We are going to fit a random-effects meta-analysis model to these observed effect sizes and their standard errors.

Here’s what this model looks like, loosely following notation from the R package Metafor (Viechtbauer, 2010) manual (p.6):

$y_i \sim N(\theta_i, \sigma_i^2)$

where each recorded effect size, $y_i$ is a draw from a normal distribution which is centered on that study’s “true” effect size $\theta_i$ and has standard deviation equal to the study’s observed standard error $\sigma_i$.

Our next set of assumptions is that the studies’ true effect sizes approximate some underlying effect size in the (hypothetical) population of all studies.
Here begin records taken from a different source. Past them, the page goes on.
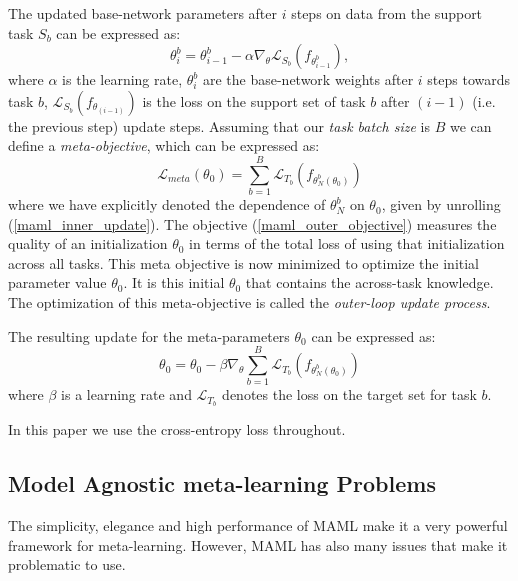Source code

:\documentclass{article} \usepackage[dvipsnames]{xcolor}
\newcommand{\cut}[1]{}
\begin{document}
The updated base-network parameters after $i$ steps on data from the support task $S_{b}$ can be expressed as:
\begin{equation}\label{maml_inner_update}
\theta^{b}_{i} = \theta^{b}_{{i-1}} - \alpha \nabla_{\theta} \mathcal{L}_{S_b}(f_{\theta^{b}_{{i-1}}}),
\end{equation}
where $\alpha$ is the learning rate, $\theta^{b}_{i}$ are the base-network weights after $i$ steps towards task $b$, $\mathcal{L}_{S_{b}}(f_{\theta_{(i-1)}})$ is the loss on the support set of task $b$ after $(i-1)$ (i.e. the previous step) update steps.
Assuming \cut{our model takes $N$ steps towards the support set loss before computing the target set loss, and }that our \emph{task batch size} is $B$ we can define a \emph{meta-objective}, which can be expressed as:
\begin{equation}\label{maml_outer_objective}
\mathcal{L}_{meta}(\theta_0) = \sum_{b=1}^{B} \mathcal{L}_{T_{b}}(f_{\theta^{b}_{N}(\theta_0)})
\end{equation}
where we have explicitly denoted the dependence of $\theta^{b}_{N}$ on $\theta_0$, given by unrolling (\ref{maml_inner_update}). The objective (\ref{maml_outer_objective}) measures the quality of an initialization $\theta_0$ in terms of the total loss of using that initialization across all tasks. This meta objective is now minimized to optimize the initial parameter value $\theta_0$. It is this initial $\theta_0$ that contains the across-task knowledge. The optimization of this meta-objective is called the \emph{outer-loop update process}.

The resulting update for the meta-parameters $\theta_0$ can be expressed as:
\begin{equation}\label{maml_outer_update}
\theta_0 = \theta_0 - \beta \nabla_{\theta} \sum_{b=1}^{B} \mathcal{L}_{T_{b}}(f_{\theta^{b}_{N}(\theta_0)})
\end{equation}
where $\beta$ is a learning rate and $\mathcal{L}_{T_{b}}$ denotes the loss on the target set for task $b$.

In this paper we use the cross-entropy \citep{de2005tutorial,rubinstein1999cross} loss throughout.

\subsection{Model Agnostic meta-learning Problems}\label{section:maml-issues}
The simplicity, elegance and high performance of MAML make it a very powerful framework for meta-learning. However, MAML has also many issues that make it problematic to use. 
\end{document}
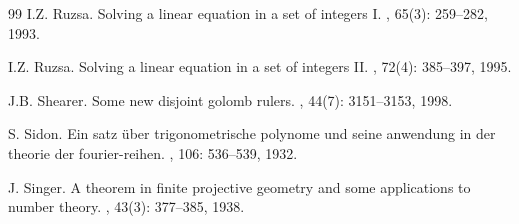 \documentclass[preprint,12pt]{elsarticle}
\begin{document}
\begin{thebibliography}{99}
I.Z. Ruzsa.
\newblock Solving a linear equation in a set of integers I.
, 65(3): 259--282, 1993.

I.Z. Ruzsa.
\newblock Solving a linear equation in a set of integers II.
, 72(4): 385--397, 1995.

J.B. Shearer.
\newblock Some new disjoint golomb rulers.
, 44(7): 3151--3153,
  1998.

S. Sidon.
\newblock Ein satz {\"u}ber trigonometrische polynome und seine anwendung in
  der theorie der fourier-reihen.
, 106: 536--539, 1932.

J. Singer.
\newblock A theorem in finite projective geometry and some applications to
  number theory.
,
  43(3): 377--385, 1938.




\end{thebibliography}
\end{document}
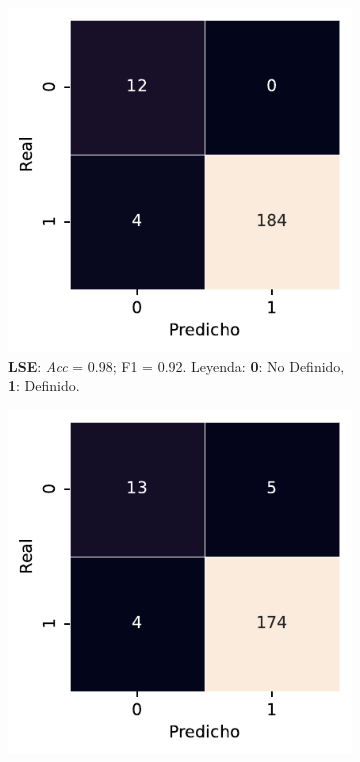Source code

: \begin{figure}[htbp]
\begin{subfigure}[t]{0.3\textwidth}
    \end{subfigure}  
    \begin{subfigure}[t]{0.3\textwidth}
        \includegraphics[width=\textwidth]{figures/5_experiments/single-lse-cm.pdf}
        \caption{\textbf{LSE}: \textit{Acc} = 0.98; F1 = 0.92. Leyenda: \textbf{0}: No Definido, \textbf{1}: Definido.}
        \label{fig5:LSE_confusion_matrix}
    \end{subfigure}  
    \begin{subfigure}[t]{0.3\textwidth}
        \includegraphics[width=\textwidth]{figures/5_experiments/multi-use-cm.pdf}

\end{subfigure}
\end{figure}
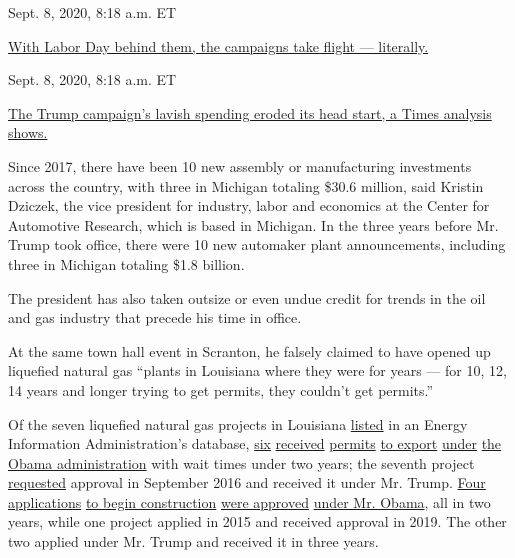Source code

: Sept. 8, 2020, 8:18 a.m. ET

\href{https://www.nytimes3xbfgragh.onion/live/2020/09/08/us/trump-vs-biden\#with-labor-day-behind-them-the-campaigns-take-flight-literally}{With
Labor Day behind them, the campaigns take flight ---
literally.}\href{https://www.nytimes3xbfgragh.onion/live/2020/09/08/us/trump-vs-biden\#the-trump-campaigns-lavish-spending-eroded-its-head-start-a-times-analysis-shows}{}

Sept. 8, 2020, 8:18 a.m. ET

\href{https://www.nytimes3xbfgragh.onion/live/2020/09/08/us/trump-vs-biden\#the-trump-campaigns-lavish-spending-eroded-its-head-start-a-times-analysis-shows}{The
Trump campaign's lavish spending eroded its head start, a Times analysis
shows.}

Since 2017, there have been 10 new assembly or manufacturing investments
across the country, with three in Michigan totaling \$30.6 million, said
Kristin Dziczek, the vice president for industry, labor and economics at
the Center for Automotive Research, which is based in Michigan. In the
three years before Mr. Trump took office, there were 10 new automaker
plant announcements, including three in Michigan totaling \$1.8 billion.

The president has also taken outsize or even undue credit for trends in
the oil and gas industry that precede his time in office.

At the same town hall event in Scranton, he falsely claimed to have
opened up liquefied natural gas ``plants in Louisiana where they were
for years --- for 10, 12, 14 years and longer trying to get permits,
they couldn't get permits.''

Of the seven liquefied natural gas projects in Louisiana
\href{https://www.eia.gov/energyexplained/natural-gas/liquefied-natural-gas.php}{listed}
in an Energy Information Administration's database,
\href{https://fossil.energy.gov/ng_regulation/applications-2012-ceflng12123lng}{six}
\href{https://fossil.energy.gov/ng_regulation/applications-2013-lakecharleslngexport13-04-lng}{received}
\href{https://fossil.energy.gov/ng_regulation/applications-2012-magnolialngllc12-183-lng}{permits}
\href{https://fossil.energy.gov/ng_regulation/orders-2010-sabine10111dkt}{to
export}
\href{https://fossil.energy.gov/ng_regulation/applications-2013-venturegloballlc-13-69-lng1}{under}
\href{https://fossil.energy.gov/ng_regulation/applications-2011-cameron11-162-lngnfta}{the
Obama administration} with wait times under two years; the seventh
project
\href{https://www.energy.gov/sites/prod/files/2019/05/f62/ord4373.pdf}{requested}
approval in September 2016 and received it under Mr. Trump.
\href{https://elibrary.ferc.gov/IDMWS/file_list.asp?document_id=14431482}{Four
applications}
\href{https://elibrary.ferc.gov/IDMWS/file_list.asp?document_id=14449217}{to
begin construction}
\href{https://elibrary.ferc.gov/IDMWS/file_list.asp?document_id=14013209}{were
approved}
\href{https://elibrary.ferc.gov/IDMWS/file_list.asp?document_id=14227420}{under
Mr. Obama}, all in two years, while one project applied in 2015 and
received approval in 2019. The other two applied under Mr. Trump and
received it in three years.

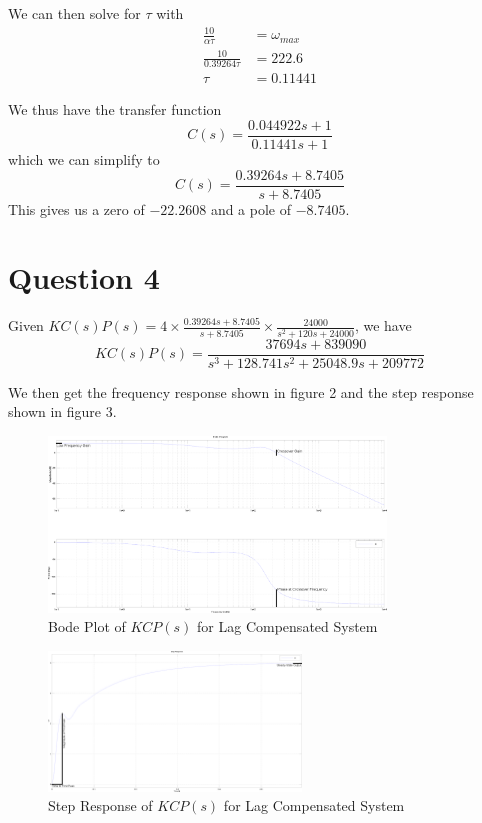 \documentclass[12pt]{article}
\begin{document}
We can then solve for $\tau$ with
\begin{align*}
\frac{10}{\alpha\tau} &= \omega_{max} \\
\frac{10}{0.39264\tau} &= 222.6 \\
\tau &= 0.11441
\end{align*}

We thus have the transfer function \[ C(s) = \frac{0.044922s + 1}{0.11441s + 1} \] which we can simplify to \[ C(s) = \frac{0.39264s + 8.7405}{s + 8.7405} \] This gives us a zero of $-22.2608$ and a pole of $-8.7405$.

\section{Question 4}
Given $KC(s)P(s) = 4 \times \frac{0.39264s + 8.7405}{s + 8.7405} \times \frac{24000}{s^2 + 120s + 24000}$, we have \[ KC(s)P(s) = \frac{37694s + 839090}{s^3 + 128.741s^2 + 25048.9s + 209772} \]

We then get the frequency response shown in figure 2 and the step response shown in figure 3.

\begin{figure}[ht]
\centering
\includegraphics[width=0.8\textwidth]{lab5-lag-bode.png}
\caption{Bode Plot of $KCP(s)$ for Lag Compensated System}
\end{figure}

\begin{figure}[ht]
\centering
\includegraphics[width=0.6\textwidth]{lab5-lag-step.png}
\caption{Step Response of $KCP(s)$ for Lag Compensated System}
\end{figure}
\end{document}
We call this underlying population effect size $\mu$, and its standard deviation $\tau$, such that the true effect sizes are thus distributed:

$\theta_i \sim N(\mu, \tau^2)$

We now have two really interesting parameters: $\mu$ tells us, all else being equal, what I may expect the “true” effect to be, in the population of similar studies. $\tau$ tells us how much individual studies of this effect vary.

I think it is most straightforward to write this model as yet another mixed-effects model (metafor manual p.6):

$y_i \sim N(\mu + \theta_i, \sigma^2_i)$

where $\theta_i \sim N(0, \tau^2)$, studies’ true effects are normally distributed with between-study heterogeneity $\tau^2$. The reason this is a little confusing (to me at least), is that we know the $\sigma_i$s (this being the fact that separates meta-analysis from other more common regression modeling).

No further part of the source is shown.